Hmmm. I have mixed feelings (or thoughts? lol) about your post. After I wrote out a long response, I decided to delete it and simply ask your thoughts about another question I have...

1) Do you think our thoughts always preceed our feelings and then our actions - rather than feelings preceeding thoughts or actions?
 
Healthbound,

There are many different theories regarding thoughts and feelings. It seems as though thoughts and feelings can be simultaneous. The way that the brain is "set up" is that your executive function is your ability to reason about your feelings. The event happens, then you think about what just happened, then you emotionally react to what just happened (based upon the thought you have as one can have a core belief that influences the way we think and feel about things). Thoughts can involve our interpretation of the events. When we have distorted thoughts about a particular event (usually based upon a previous experience and then a belief that was developed from it) we will react to this event with negative thoughts and thus we have negative feelings. This process can happen in a very short amount of time. But to be specific to your question: feelings and reactions to events may appear to be first but it depends. Such as anger, it is a secondary emotion (a reaction to feelings of hurt, frustration and etc occurs following one's thoughts regarding the precipitating event). But you see our thoughts can be automatic resulting in a quick emotional or behavioral reaction to the event.

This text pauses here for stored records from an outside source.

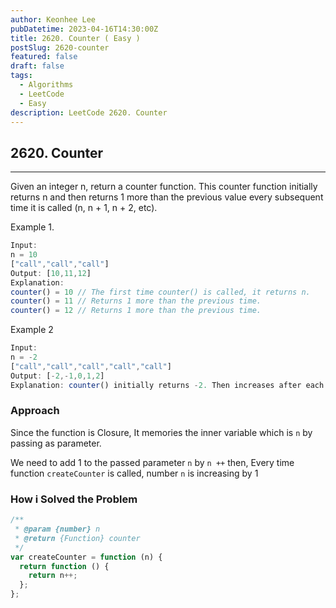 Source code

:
 ```yaml
---
author: Keonhee Lee
pubDatetime: 2023-04-16T14:30:00Z
title: 2620. Counter ( Easy )
postSlug: 2620-counter
featured: false
draft: false
tags:
  - Algorithms
  - LeetCode
  - Easy
description: LeetCode 2620. Counter
---
```


## 2620. Counter

---

Given an integer n, return a counter function. This counter function initially returns n and then returns 1 more than the previous value every subsequent time it is called (n, n + 1, n + 2, etc).

Example 1.

```js
Input:
n = 10
["call","call","call"]
Output: [10,11,12]
Explanation:
counter() = 10 // The first time counter() is called, it returns n.
counter() = 11 // Returns 1 more than the previous time.
counter() = 12 // Returns 1 more than the previous time.
```

Example 2

```js
Input:
n = -2
["call","call","call","call","call"]
Output: [-2,-1,0,1,2]
Explanation: counter() initially returns -2. Then increases after each sebsequent call.
```

### Approach

Since the function is Closure, It memories the inner variable which is `n` by passing as parameter.

We need to add 1 to the passed parameter `n` by `n ++` then, Every time function `createCounter` is called, number `n` is increasing by 1

### How i Solved the Problem

```js
/**
 * @param {number} n
 * @return {Function} counter
 */
var createCounter = function (n) {
  return function () {
    return n++;
  };
};
```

I also believe that by changing our core beliefs and the resulting automatic thoughts, we can change overall perceptions, feelings, and actions.

A Greek philosopher (Epictetus) said, "The thing that upsets people is not what happens but what they think it means."
 
So...why do I need to grieve in the first place then?

Could I not simply work hard to create a new belief or perception that does not include sadness, fear, abandonment or loss?

I ask because I believe after going through extensive CBT after my sister died, I learned that I could trick my brain (thus my feelings). If my feelings follow my thoughts, than isn't it true that I could alter my thoughts so that I don't feel at all? In another forum when someone asked if one could consciously dissociate I responded with, "Yes, I think so because I think I chose to do so after my sister's death".

However, my "cutting off" the part of me that feels is a potential reason for why I am feeling so much about her death 12 years later.

But again, it were a simple matter of retraining my thoughts/perceptions...wouldn't I be better off just doing that then having to go through this process of feeling?

Interesting conversation.
 
Healthbound,

I am not suggesting that anyone shut off their feelings. But instead try to understand their feelings in relation to their past experiences and how those past experiences are affecting the way one thinks or believes. I was explaining the process of how we arrive at our feelings and core beliefs. I was not implying that you stop feeling and I was not suggesting that CBT to be used for bereavement. I am sorry that I did not explain myself well enough. It is so different when we are in front of one another where we can see the expressions of each other.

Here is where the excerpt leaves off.